Icon of Christ, «the King of Kings and Lord of Lords» (Revelation 19:16). This icon from eighteenth-century Russia shows the artistic influence of Russiás neighbor, China.

Dedicated to the 222 Chinese Orthodox Martyrs, who were slain for Christ during the Boxer Rebellion in Beijing in the year 1900.

There exists a Being undifferentiated and complete,

Born before heaven and earth.

Tranquil, boundless,

Abiding alone and changing not,

Encircling everything without exhaustion.

Fathomless, it seems to be the Source of all things.

I do not know its name,

But characterize it as the Tao.

Arbitrarily forcing a name upon it,

I call it Great....

Tao Teh Ching, chapters 25 and 4

(Translated by Gi-ming Shien and Eugene Rose.)

In the beginning was the Tao,

And the Tao was with God,

And the Tao was God.

The same was in the beginning with God.

All things were made by Him;

And without Him was not anything made that was made.

In Him was life, and the life was the light of men.

And the light shines in darkness,

And the darkness comprehended it not....

He was in the world, and the world was made by Him,

And the world knew Him not....

And the Tao became flesh,

And dwelt among us,

And we beheld His glory...

The Gospel of John, chapter 1

(Translated from a Canton edition of the New Testament, published in China in 1911 by the American Bible Society.)

St. Seraphim of Sarov, Russia (1759–1833): detail of a portrait painted from life. About St. Seraphim’s illumination by Uncreated Teh, see p. 390.

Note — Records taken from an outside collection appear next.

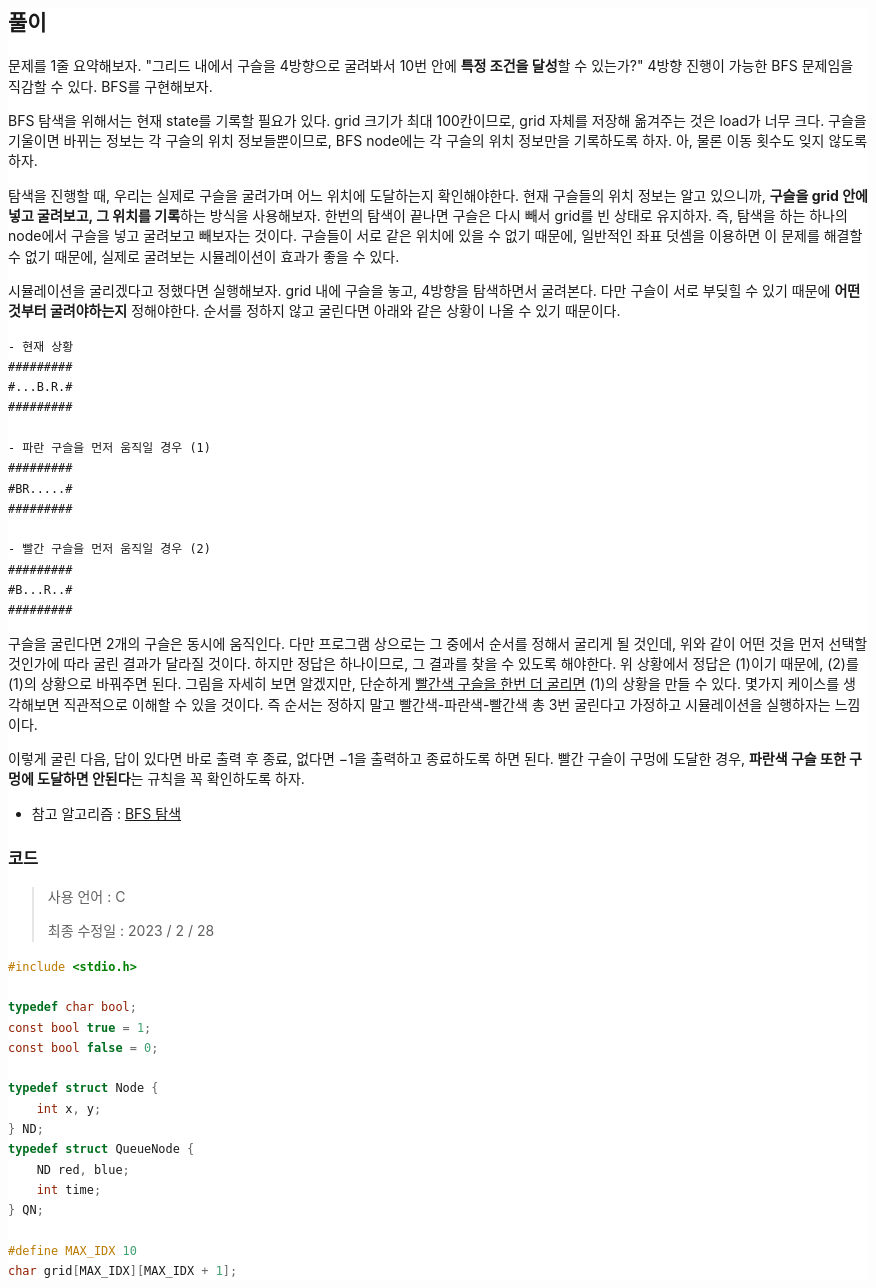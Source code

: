 


## 풀이

문제를 1줄 요약해보자. "그리드 내에서 구슬을 4방향으로 굴려봐서 10번 안에 **특정 조건을 달성**할 수 있는가?" 4방향 진행이 가능한 BFS 문제임을 직감할 수 있다. BFS를 구현해보자.

BFS 탐색을 위해서는 현재 state를 기록할 필요가 있다. grid 크기가 최대 100칸이므로, grid 자체를 저장해 옮겨주는 것은 load가 너무 크다. 구슬을 기울이면 바뀌는 정보는 각 구슬의 위치 정보들뿐이므로, BFS node에는 각 구슬의 위치 정보만을 기록하도록 하자. 아, 물론 이동 횟수도 잊지 않도록 하자.

탐색을 진행할 때, 우리는 실제로 구슬을 굴려가며 어느 위치에 도달하는지 확인해야한다. 현재 구슬들의 위치 정보는 알고 있으니까, **구슬을 grid 안에 넣고 굴려보고, 그 위치를 기록**하는 방식을 사용해보자. 한번의 탐색이 끝나면 구슬은 다시 빼서 grid를 빈 상태로 유지하자. 즉, 탐색을 하는 하나의 node에서 구슬을 넣고 굴려보고 빼보자는 것이다. 구슬들이 서로 같은 위치에 있을 수 없기 때문에, 일반적인 좌표 덧셈을 이용하면 이 문제를 해결할 수 없기 때문에, 실제로 굴려보는 시뮬레이션이 효과가 좋을 수 있다.

시뮬레이션을 굴리겠다고 정했다면 실행해보자. grid 내에 구슬을 놓고, 4방향을 탐색하면서 굴려본다. 다만 구슬이 서로 부딪힐 수 있기 때문에 **어떤 것부터 굴려야하는지** 정해야한다. 순서를 정하지 않고 굴린다면 아래와 같은 상황이 나올 수 있기 때문이다.

```
- 현재 상황
#########
#...B.R.#
#########

- 파란 구슬을 먼저 움직일 경우 (1)
#########
#BR.....#
#########

- 빨간 구슬을 먼저 움직일 경우 (2)
#########
#B...R..#
#########
```

구슬을 굴린다면 2개의 구슬은 동시에 움직인다. 다만 프로그램 상으로는 그 중에서 순서를 정해서 굴리게 될 것인데, 위와 같이 어떤 것을 먼저 선택할 것인가에 따라 굴린 결과가 달라질 것이다. 하지만 정답은 하나이므로, 그 결과를 찾을 수 있도록 해야한다. 위 상황에서 정답은 (1)이기 때문에, (2)를 (1)의 상황으로 바꿔주면 된다. 그림을 자세히 보면 알겠지만, 단순하게 <u>빨간색 구슬을 한번 더 굴리면</u> (1)의 상황을 만들 수 있다. 몇가지 케이스를 생각해보면 직관적으로 이해할 수 있을 것이다. 즉 순서는 정하지 말고 빨간색-파란색-빨간색 총 3번 굴린다고 가정하고 시뮬레이션을 실행하자는 느낌이다.

이렇게 굴린 다음, 답이 있다면 바로 출력 후 종료, 없다면 $-1$을 출력하고 종료하도록 하면 된다. 빨간 구슬이 구멍에 도달한 경우, **파란색 구슬 또한 구멍에 도달하면 안된다**는 규칙을 꼭 확인하도록 하자.

- 참고 알고리즘 : [BFS 탐색](https://en.wikipedia.org/wiki/Breadth-first_search)

  

### 코드

> 사용 언어 : C  
>
> 최종 수정일 : 2023 / 2 / 28

```c
#include <stdio.h>

typedef char bool;
const bool true = 1;
const bool false = 0;

typedef struct Node {
    int x, y;
} ND;
typedef struct QueueNode {
    ND red, blue;
    int time;
} QN;

#define MAX_IDX 10
char grid[MAX_IDX][MAX_IDX + 1];
```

THOUGH NOT with the same power as in the people of God [the Hebrews], nevertheless the presence of the Spirit of God also acted in the pagans who did not know the true God, because even among them God found for Himself chosen people. Such, for instance, were the virgin prophetesses called Sibyls who vowed virginity to an unknown God, but still to God the Creator of the universe, the all-powerful ruler of the world, as He was conceived by the pagans. Though the pagan philosophers also wandered in the darkness of ignorance of God, yet they sought the Truth which is beloved by God; and on account of this God-pleasing seeking, they could partake of the Spirit of God, for it is said that the nations who do not know God practice by nature the demands of the law and do what is pleasing to God [cf. Romans 2:14]....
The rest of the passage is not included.